One practical tip: for root vegetables and potatoes, peeling, cutting into small pieces, boiling in a large amount of water, and throwing away the cooking water removes a significant amount of potassium.
Salt
Reducing salt supports blood pressure control, which is particularly important in kidney disease. Avoid adding salt at the table or in cooking where possible. Many processed foods, sauces, and ready meals contain significant amounts of salt.
A Note from the Dietitian
Your dietitian will be able to give you specific advice tailored to your personal diet and lifestyle. Please bring any questions you have about specific foods to that appointment.
Please do not make any major dietary changes without discussing them at your next clinic appointment.
Step 5: Review the draft as a clinician
Read the draft with clinical eyes. In this example, you notice:
- The explanation of why potassium matters is accurate and clear
- The acknowledgement of the apparent conflict with general dietary advice directly addresses the patient's confusion
- The leaching advice for vegetables is accurate in general terms
- The salt section is brief and appropriate
One thing to adjust: the sentence "potassium can build up to levels that affect your heart rhythm" is accurate but slightly alarming. You want to keep the honesty without adding unnecessary anxiety. Ask the tool:
The sentence about heart rhythm is accurate but slightly alarming
for a patient with only mildly elevated potassium. Rewrite it to
convey that it is important to manage without implying immediate
cardiac danger.
The tool will revise the sentence. Read the revision and decide whether it strikes the right balance.
Step 6: Check any specific food claims
The list of high-potassium foods is broadly accurate but worth checking. The tool lists coffee — this is correct, in large quantities. Spinach and kale are listed — both are high in potassium. The statement is reasonable.
One thing to verify: the tool lists "melons" as high-potassium. Watermelon is notably high; other melons vary. If you want precision, either ask the tool to say "some melons, particularly watermelon" or add that qualification yourself after copying the draft.
Step 7: Add the dietitian referral details and contact information
Copy the draft into your clinical letter template.
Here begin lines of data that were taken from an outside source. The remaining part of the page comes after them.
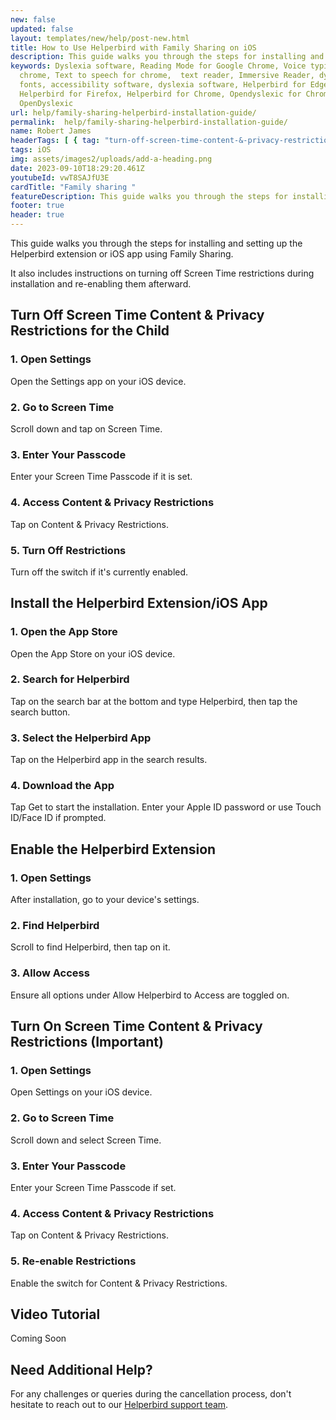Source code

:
 ```yaml
---
new: false
updated: false
layout: templates/new/help/post-new.html
title: How to Use Helperbird with Family Sharing on iOS
description: This guide walks you through the steps for installing and setting up the Helperbird extension or iOS app using Family Sharing. It also includes instructions on turning off Screen Time restrictions during installation and re-enabling them afterward.
keywords: Dyslexia software, Reading Mode for Google Chrome, Voice typing for
  chrome, Text to speech for chrome,  text reader, Immersive Reader, dyslexia
  fonts, accessibility software, dyslexia software, Helperbird for Edge,
  Helperbird for Firefox, Helperbird for Chrome, Opendyslexic for Chrome,
  OpenDyslexic
url: help/family-sharing-helperbird-installation-guide/
permalink:  help/family-sharing-helperbird-installation-guide/
name: Robert James
headerTags: [ { tag: "turn-off-screen-time-content-&-privacy-restrictions-for-the-child", title: "Turn off Screen Time" },{ tag: "video-tutorial", title: "Video Tutorial" } ]  
tags: iOS
img: assets/images2/uploads/add-a-heading.png
date: 2023-09-10T18:29:20.461Z
youtubeId: vwT8SAJfU3E
cardTitle: "Family sharing "
featureDescription: This guide walks you through the steps for installing and setting up the Helperbird extension or iOS app using Family Sharing. 
footer: true
header: true
---
```






This guide walks you through the steps for installing and setting up the Helperbird extension or iOS app using Family Sharing. 

It also includes instructions on turning off Screen Time restrictions during installation and re-enabling them afterward.



## Turn Off Screen Time Content & Privacy Restrictions for the Child

### 1. Open Settings

Open the Settings app on your iOS device.

### 2. Go to Screen Time

Scroll down and tap on Screen Time.

### 3. Enter Your Passcode

Enter your Screen Time Passcode if it is set.

### 4. Access Content & Privacy Restrictions

Tap on Content & Privacy Restrictions.

### 5. Turn Off Restrictions

Turn off the switch if it's currently enabled.

##  Install the Helperbird Extension/iOS App

### 1. Open the App Store

Open the App Store on your iOS device.

### 2. Search for Helperbird

Tap on the search bar at the bottom and type Helperbird, then tap the search button.

### 3. Select the Helperbird App

Tap on the Helperbird app in the search results.

### 4. Download the App

Tap Get to start the installation. Enter your Apple ID password or use Touch ID/Face ID if prompted.


## Enable the Helperbird Extension

### 1. Open Settings

After installation, go to your device's settings.

### 2. Find Helperbird

Scroll to find Helperbird, then tap on it.

### 3. Allow Access

Ensure all options under Allow Helperbird to Access are toggled on.

## Turn On Screen Time Content & Privacy Restrictions (Important)

### 1. Open Settings

Open Settings on your iOS device.

### 2. Go to Screen Time

Scroll down and select Screen Time.

### 3. Enter Your Passcode

Enter your Screen Time Passcode if set.

### 4. Access Content & Privacy Restrictions

Tap on Content & Privacy Restrictions.

### 5. Re-enable Restrictions

Enable the switch for Content & Privacy Restrictions.




## Video Tutorial

Coming Soon

## Need Additional Help?

For any challenges or queries during the cancellation process, don't hesitate to reach out to our [Helperbird support team](https://www.helperbird.com/support).
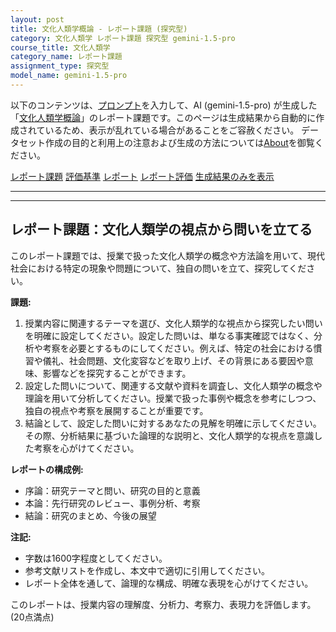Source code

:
 ```yaml
---
layout: post
title: 文化人類学概論 - レポート課題 (探究型)
category: 文化人類学 レポート課題 探究型 gemini-1.5-pro
course_title: 文化人類学
category_name: レポート課題
assignment_type: 探究型
model_name: gemini-1.5-pro
---
```


以下のコンテンツは、[プロンプト](http://127.0.0.1:8000/generated/文化人類学/gemini-1.5-pro/prompt_レポート課題-探究型.md)を入力して、AI (gemini-1.5-pro) が生成した「[文化人類学概論](/contents/文化人類学/)」のレポート課題です。このページは生成結果から自動的に作成されているため、表示が乱れている場合があることをご容赦ください。
データセット作成の目的と利用上の注意および生成の方法については[About](/About)を御覧ください。

[レポート課題](../レポート課題-探究型)
[評価基準](../評価基準-探究型)
[レポート](../レポート-探究型)
[レポート評価](../レポート評価-探究型)
[生成結果のみを表示](http://127.0.0.1:8000/generated/文化人類学/gemini-1.5-pro/レポート課題-探究型.md)
  

***
***
  
## レポート課題：文化人類学の視点から問いを立てる

このレポート課題では、授業で扱った文化人類学の概念や方法論を用いて、現代社会における特定の現象や問題について、独自の問いを立て、探究してください。

**課題:**

1. 授業内容に関連するテーマを選び、文化人類学的な視点から探究したい問いを明確に設定してください。設定した問いは、単なる事実確認ではなく、分析や考察を必要とするものにしてください。例えば、特定の社会における慣習や儀礼、社会問題、文化変容などを取り上げ、その背景にある要因や意味、影響などを探究することができます。
2. 設定した問いについて、関連する文献や資料を調査し、文化人類学の概念や理論を用いて分析してください。授業で扱った事例や概念を参考にしつつ、独自の視点や考察を展開することが重要です。
3. 結論として、設定した問いに対するあなたの見解を明確に示してください。その際、分析結果に基づいた論理的な説明と、文化人類学的な視点を意識した考察を心がけてください。

**レポートの構成例:**

* 序論：研究テーマと問い、研究の目的と意義
* 本論：先行研究のレビュー、事例分析、考察
* 結論：研究のまとめ、今後の展望

**注記:**

* 字数は1600字程度としてください。
* 参考文献リストを作成し、本文中で適切に引用してください。
* レポート全体を通して、論理的な構成、明確な表現を心がけてください。


このレポートは、授業内容の理解度、分析力、考察力、表現力を評価します。  (20点満点)
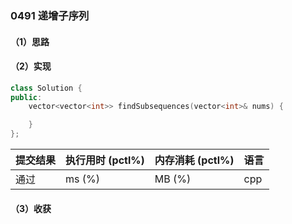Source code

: ### 0491 递增子序列

#### （1）思路

#### （2）实现

```cpp
class Solution {
public:
    vector<vector<int>> findSubsequences(vector<int>& nums) {

    }
};
```

| 提交结果 | 执行用时 (pctl%) | 内存消耗 (pctl%) | 语言 |
|:---------|:-----------------|:-----------------|:-----|
| 通过     |  ms (%)   |  MB (%)  | cpp  |

#### （3）收获
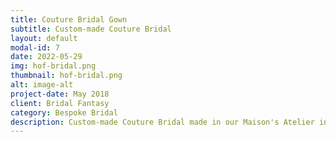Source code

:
 ```yaml
---
title: Couture Bridal Gown
subtitle: Custom-made Couture Bridal
layout: default
modal-id: 7
date: 2022-05-29
img: hof-bridal.png 
thumbnail: hof-bridal.png 
alt: image-alt
project-date: May 2018
client: Bridal Fantasy
category: Bespoke Bridal
description: Custom-made Couture Bridal made in our Maison's Atelier in Jamaica, West Indies.
---
```



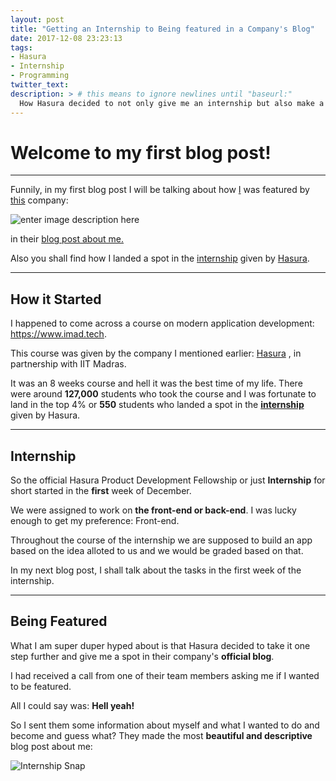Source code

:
 ```yaml
---
layout: post
title: "Getting an Internship to Being featured in a Company's Blog"
date: 2017-12-08 23:23:13
tags:
- Hasura
- Internship
- Programming
twitter_text:
description: > # this means to ignore newlines until "baseurl:"
  How Hasura decided to not only give me an internship but also make a post about me
---
```


Welcome to my first blog post!
===================
------

Funnily, in my first blog post I will be talking about how [I](http://rocka0.github.io) was featured by [this](https://hasura.io/) company:

![enter image description here](http://res.cloudinary.com/hrscywv4p/image/upload/c_limit,fl_lossy,h_1440,w_720,f_auto,q_auto/v1/138836/Hasura_Image_refw4t.png)

in their [blog post about me.](https://blog.hasura.io/how-building-an-app-is-different-from-taking-programming-courses-a-15-yr-olds-story-c7725c59ccb4?gi=be4939fde7ea) 

Also you shall find how I landed a spot in the [internship](https://hasura.io/education?utm_source=Medium&utm_medium=Blog&utm_campaign=imad%20stories&utm_content=Tushar#hpdf) given by [Hasura](http://hasura.io).

----------


**How it Started**
-------------

I happened to come across a course on modern application development: https://www.imad.tech.  

This course was given by the company I mentioned earlier: [Hasura](http://hasura.io) , in partnership with IIT Madras.

It was an 8 weeks course and hell it was the best time of my life. There were around **127,000** students who took the course and I was fortunate to land in the top 4% or **550**  students who landed a spot in the **[internship](https://hasura.io/education?utm_source=Medium&utm_medium=Blog&utm_campaign=imad%20stories&utm_content=Tushar#hpdf)**  given by Hasura. 

 
----------

**Internship**
------

So the official Hasura Product Development Fellowship or just **Internship** for short started in the **first** week of December. 

We were assigned to work on **the front-end or back-end**. I was lucky enough to get my preference: Front-end. 

Throughout the course of the internship we are supposed to build an app based on the idea alloted to us and we would be graded based on that.

In my next blog post,  I shall talk about the tasks in the first week of the internship.


----------

**Being Featured**
-----------

What I am super duper hyped about is that Hasura decided to take it one step further and give me a spot in their company's **official blog**.

I had received a call from one of their team members asking me if I wanted to be featured.

All I could say was: **Hell yeah!**

So I sent them some information about myself and what I wanted to do and become and guess what? They made the most **beautiful and descriptive** blog post about me:

![Internship Snap](http://rocka0.github.io/myblog//assets/img/Capture.PNG)

<br />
Add:
- The patient's name and address
- Your name and contact details
- The date
- The dietitian's name and contact information, or the appointment date if known
- Any specific instruction you want the patient to follow before the dietitian appointment (for example, to keep a brief food diary for the dietitian)
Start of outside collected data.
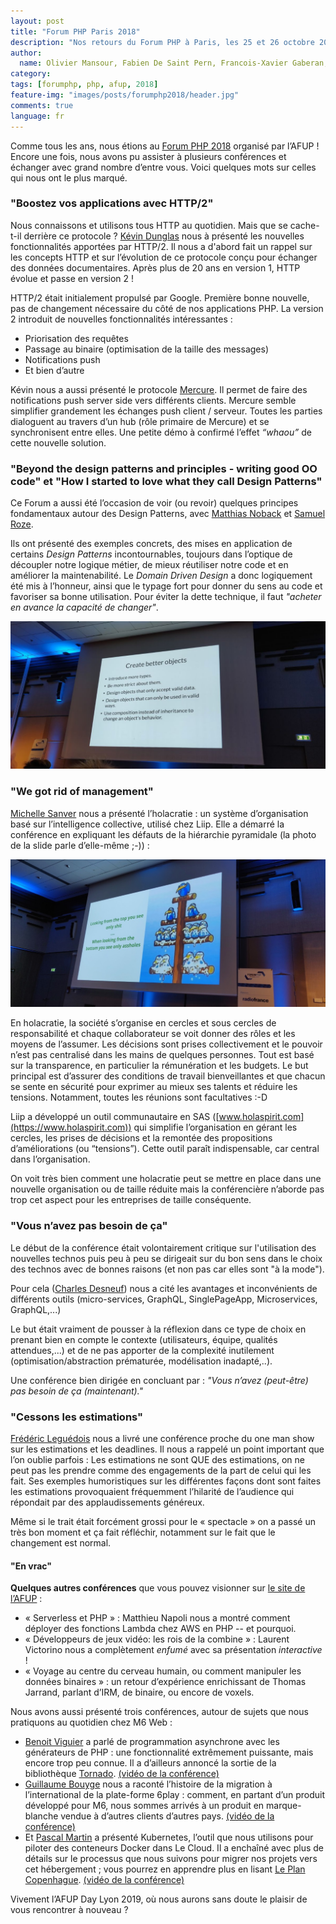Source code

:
 ```yaml
---
layout: post
title: "Forum PHP Paris 2018"
description: "Nos retours du Forum PHP à Paris, les 25 et 26 octobre 2018"
author:
  name: Olivier Mansour, Fabien De Saint Pern, Francois-Xavier Gaberan, Héléna Hiraux, Pascal Martin, Benoit Viguier, Guillaume Bouyge
category:
tags: [forumphp, php, afup, 2018]
feature-img: "images/posts/forumphp2018/header.jpg"
comments: true
language: fr
---
```


Comme tous les ans, nous étions au [Forum PHP 2018](https://event.afup.org/forumphp2018/) organisé par l’AFUP ! Encore une fois, nous avons pu assister à plusieurs conférences et échanger avec grand nombre d’entre vous. Voici quelques mots sur celles qui nous ont le plus marqué.

### "Boostez vos applications avec HTTP/2"

Nous connaissons et utilisons tous HTTP au quotidien. Mais que se cache-t-il derrière ce protocole ?
[Kévin Dunglas](https://twitter.com/dunglas) nous à présenté les nouvelles fonctionnalités apportées par HTTP/2.
Il nous a d'abord fait un rappel sur les concepts HTTP et sur l’évolution de ce protocole conçu pour échanger des données documentaires.
Après plus de 20 ans en version 1, HTTP évolue et passe en version 2 !

HTTP/2 était initialement propulsé par Google. Première bonne nouvelle, pas de changement nécessaire du côté de nos applications PHP. La version 2 introduit de nouvelles fonctionnalités intéressantes :

 * Priorisation des requêtes
 * Passage au binaire (optimisation de la taille des messages)
 * Notifications push
 * Et bien d’autre

Kévin nous a aussi présenté le protocole [Mercure](https://github.com/dunglas/mercure). Il permet de faire des notifications push server side vers différents clients. Mercure semble simplifier grandement les échanges push client / serveur. Toutes les parties dialoguent au travers d’un hub (rôle primaire de Mercure) et se synchronisent entre elles. Une petite démo à confirmé l’effet *“whaou”* de cette nouvelle solution.

### "Beyond the design patterns and principles - writing good OO code" et "How I started to love what they call Design Patterns"

Ce Forum a aussi été l’occasion de voir (ou revoir) quelques principes fondamentaux autour des Design Patterns, avec [Matthias Noback](https://twitter.com/matthiasnoback) et [Samuel Roze](https://twitter.com/samuelroze).

Ils ont présenté des exemples concrets, des mises en application de certains *Design Patterns* incontournables, toujours dans l’optique de découpler notre logique métier, de mieux réutiliser notre code et en améliorer la maintenabilité. Le *Domain Driven Design* a donc logiquement été mis à l’honneur, ainsi que le typage fort pour donner du sens au code et favoriser sa bonne utilisation. Pour éviter la dette technique, il faut *"acheter en avance la capacité de changer"*.

![Create better object](/tech.bedrockstreaming.com/public/images/posts/forumphp2018/Create-better-object.jpg)

### "We got rid of management"

[Michelle Sanver](https://twitter.com/michellesanver) nous a présenté l’holacratie : un système d’organisation basé sur l’intelligence collective, utilisé chez Liip. Elle a démarré la conférence en expliquant les défauts de la hiérarchie pyramidale (la photo de la slide parle d’elle-même ;-)) :

![Create better object](/tech.bedrockstreaming.com/public/images/posts/forumphp2018/We-got-rif-of-management.jpg)

En holacratie, la société s’organise en cercles et sous cercles de responsabilité et chaque collaborateur se voit donner des rôles et les moyens de l’assumer. Les décisions sont prises collectivement et le pouvoir n’est pas centralisé dans les mains de quelques personnes. Tout est basé sur la transparence, en particulier la rémunération et les budgets. Le but principal est d’assurer des conditions de travail bienveillantes et que chacun se sente en sécurité pour exprimer au mieux ses talents et réduire les tensions. Notamment, toutes les réunions sont facultatives :-D

Liip a développé un outil communautaire en SAS ([www.holaspirit.com](https://www.holaspirit.com)) qui simplifie l’organisation en gérant les cercles, les prises de décisions et la remontée des propositions d’améliorations (ou “tensions”). Cette outil paraît indispensable, car central dans l’organisation. 

On voit très bien comment une holacratie peut se mettre en place dans une nouvelle organisation ou de taille réduite mais la conférencière n’aborde pas trop cet aspect pour les entreprises de taille conséquente.

### "Vous n’avez pas besoin de ça"

Le début de la conférence était volontairement critique sur l'utilisation des nouvelles technos puis peu à peu se dirigeait sur du bon sens dans le choix des technos avec de bonnes raisons (et non pas car elles sont "à la mode").

Pour cela ([Charles Desneuf](https://twitter.com/Selrahcd)) nous a cité les avantages et inconvénients de différents outils (micro-services, GraphQL, SinglePageApp, Microservices, GraphQL,...)

Le but était vraiment de pousser à la réflexion dans ce type de choix en prenant bien en compte le contexte (utilisateurs, équipe, qualités attendues,...) et de ne pas apporter de la complexité inutilement (optimisation/abstraction prématurée, modélisation inadapté,..).

Une conférence bien dirigée en concluant par :
*"Vous n’avez (peut-être) pas besoin de ça (maintenant)."*



### "Cessons les estimations"

[Frédéric Leguédois](https://twitter.com/f_leguedois) nous a livré une conférence proche du one man show sur les estimations et les deadlines. Il nous a rappelé un point important que l’on oublie parfois : Les estimations ne sont QUE des estimations, on ne peut pas les prendre comme des engagements de la part de celui qui les fait. Ses exemples humoristiques sur les différentes façons dont sont faites les estimations provoquaient fréquemment l’hilarité de l’audience qui répondait par des applaudissements généreux.

Même si le trait était forcément grossi pour le « spectacle » on a passé un très bon moment et ça fait réfléchir, notamment sur le fait que le changement est normal. 

#### "En vrac"

**Quelques autres conférences** que vous pouvez visionner sur [le site de l’AFUP](https://afup.org/talks/) :

 * « Serverless et PHP » : Matthieu Napoli nous a montré comment déployer des fonctions Lambda chez AWS en PHP -- et pourquoi.
 * « Développeurs de jeux vidéo: les rois de la combine » : Laurent Victorino nous a complètement *enfumé* avec sa présentation *interactive* !
* « Voyage au centre du cerveau humain, ou comment manipuler les données binaires » : un retour d’expérience enrichissant de Thomas Jarrand, parlant d’IRM, de binaire, ou encore de voxels.

Nous avons aussi présenté trois conférences, autour de sujets que nous pratiquons au quotidien chez M6 Web :

 * [Benoit Viguier](https://twitter.com/b_viguier) a parlé de programmation asynchrone avec les générateurs de PHP : une fonctionnalité extrêmement puissante, mais encore trop peu connue. Il a d’ailleurs annoncé la sortie de la bibliothèque [Tornado](https://github.com/BedrockStreaming/Tornado). [(vidéo de la conférence)](https://afup.org/talks/2752-generateurs-et-programmation-asynchrone-mode-d-emploi)
 * [Guillaume Bouyge](https://twitter.com/BouygeGuillaume) nous a raconté l’histoire de la migration à l’international de la plate-forme 6play : comment, en partant d’un produit développé pour M6, nous sommes arrivés à un produit en marque-blanche vendue à d’autres clients d’autres pays. [(vidéo de la conférence)](https://afup.org/talks/2776-de-6play-fr-a-une-plate-forme-internationale-retour-d-experience)
 * Et [Pascal Martin](https://twitter.com/pascal_martin) a présenté Kubernetes, l’outil que nous utilisons pour piloter des conteneurs Docker dans Le Cloud. Il a enchaîné avec plus de détails sur le processus que nous suivons pour migrer nos projets vers cet hébergement ; vous pourrez en apprendre plus en lisant [Le Plan Copenhague](https://leanpub.com/6cloud/). [(vidéo de la conférence)](https://afup.org/talks/2816-docker-en-prod-oui-avec-kubernetes) 

Vivement l’AFUP Day Lyon 2019, où nous aurons sans doute le plaisir de vous rencontrer à nouveau ?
None of these details went into the AI tool. They come from your clinical system.
Step 8: Read the complete letter once more before sending
Read it from beginning to end as if you are the patient — a 63-year-old woman, living alone, who has been trying to eat well and is now being told something that seems to contradict earlier advice. Does the letter explain the apparent conflict clearly? Does it give her something actionable to do right now? Is the tone calm and respectful?
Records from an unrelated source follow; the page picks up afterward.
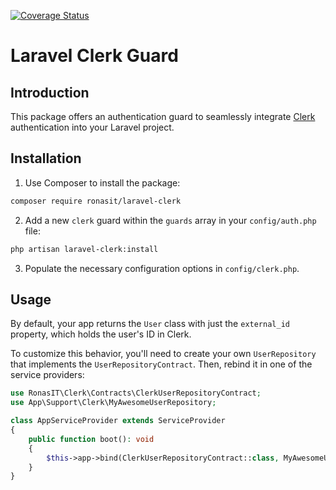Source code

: [![Coverage Status](https://coveralls.io/repos/github/RonasIT/laravel-clerk/badge.svg?branch=main)](https://coveralls.io/github/RonasIT/laravel-clerk?branch=main)

# Laravel Clerk Guard

## Introduction

This package offers an authentication guard to seamlessly integrate [Clerk](https://clerk.com) authentication into your
Laravel project.

## Installation

1. Use Composer to install the package:

```sh
composer require ronasit/laravel-clerk
```

2. Add a new `clerk` guard within the `guards` array in your `config/auth.php` file:

```sh
php artisan laravel-clerk:install
```

3. Populate the necessary configuration options in `config/clerk.php`.

## Usage

By default, your app returns the `User` class with just the `external_id` property, which holds the user's ID in Clerk.

To customize this behavior, you'll need to create your own `UserRepository` that implements the `UserRepositoryContract`.
Then, rebind it in one of the service providers:

```php
use RonasIT\Clerk\Contracts\ClerkUserRepositoryContract;
use App\Support\Clerk\MyAwesomeUserRepository;

class AppServiceProvider extends ServiceProvider
{
    public function boot(): void
    {
        $this->app->bind(ClerkUserRepositoryContract::class, MyAwesomeUserRepository::class);
    }
}
```
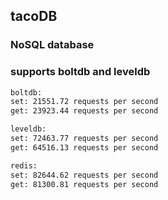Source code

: ## tacoDB
### NoSQL database
### supports boltdb and leveldb
```bash
boltdb:
set: 21551.72 requests per second
get: 23923.44 requests per second

leveldb:
set: 72463.77 requests per second
get: 64516.13 requests per second

redis:
set: 82644.62 requests per second
get: 81300.81 requests per second

```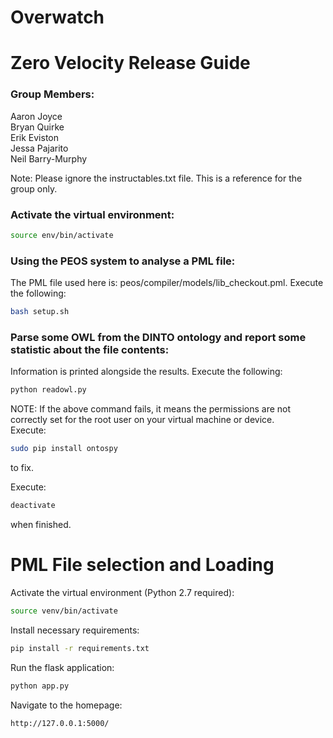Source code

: # Overwatch

# Zero Velocity Release Guide

### Group Members:
Aaron Joyce
<br/>
Bryan Quirke
<br/>
Erik Eviston
<br/>
Jessa Pajarito
<br/>
Neil Barry-Murphy

Note: Please ignore the instructables.txt file. This is a reference for the group only.

### Activate the virtual environment:
```bash
source env/bin/activate
```

### Using the PEOS system to analyse a PML file:
The PML file used here is: peos/compiler/models/lib_checkout.pml. Execute the following:

```bash
bash setup.sh
```

### Parse some OWL from the DINTO ontology and report some statistic about the file contents:
Information is printed alongside the results.
Execute the following:
```python
python readowl.py
```

NOTE: If the above command fails, it means the permissions are not correctly set for the 
root user on your virtual machine or device.
<br/>
Execute:
```bash
sudo pip install ontospy
```
to fix.

Execute:
```bash
deactivate
```
when finished.

# PML File selection and Loading

Activate the virtual environment (Python 2.7 required):
```bash
source venv/bin/activate
```

Install necessary requirements:
```bash
pip install -r requirements.txt
```

Run the flask application:
```bash
python app.py
```

Navigate to the homepage:
```bash
http://127.0.0.1:5000/
```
Make any final adjustments and send.
What the tool does badly
The tool can be imprecise about specific food potassium content. It knows categories well — fruits, root vegetables, nuts — but specific claims about individual foods should be verified. The cooking-method guidance is broadly accurate but simplifies a complex picture. For a patient who eats a very specific diet — a strict vegetarian, someone with significant cultural dietary patterns — the general guidance may need more tailoring than the tool can provide. That tailoring is best done by the dietitian.
What to try next
Apply the same approach to a phosphate restriction letter, or a combined potassium and fluid restriction letter for a patient approaching dialysis. The method is identical. The dietary content changes. The reviewing steps are more critical for phosphate, where the tool is less reliably accurate about specific foods.
Remember: AI is a helpful assistant, not a clinician. You make the call.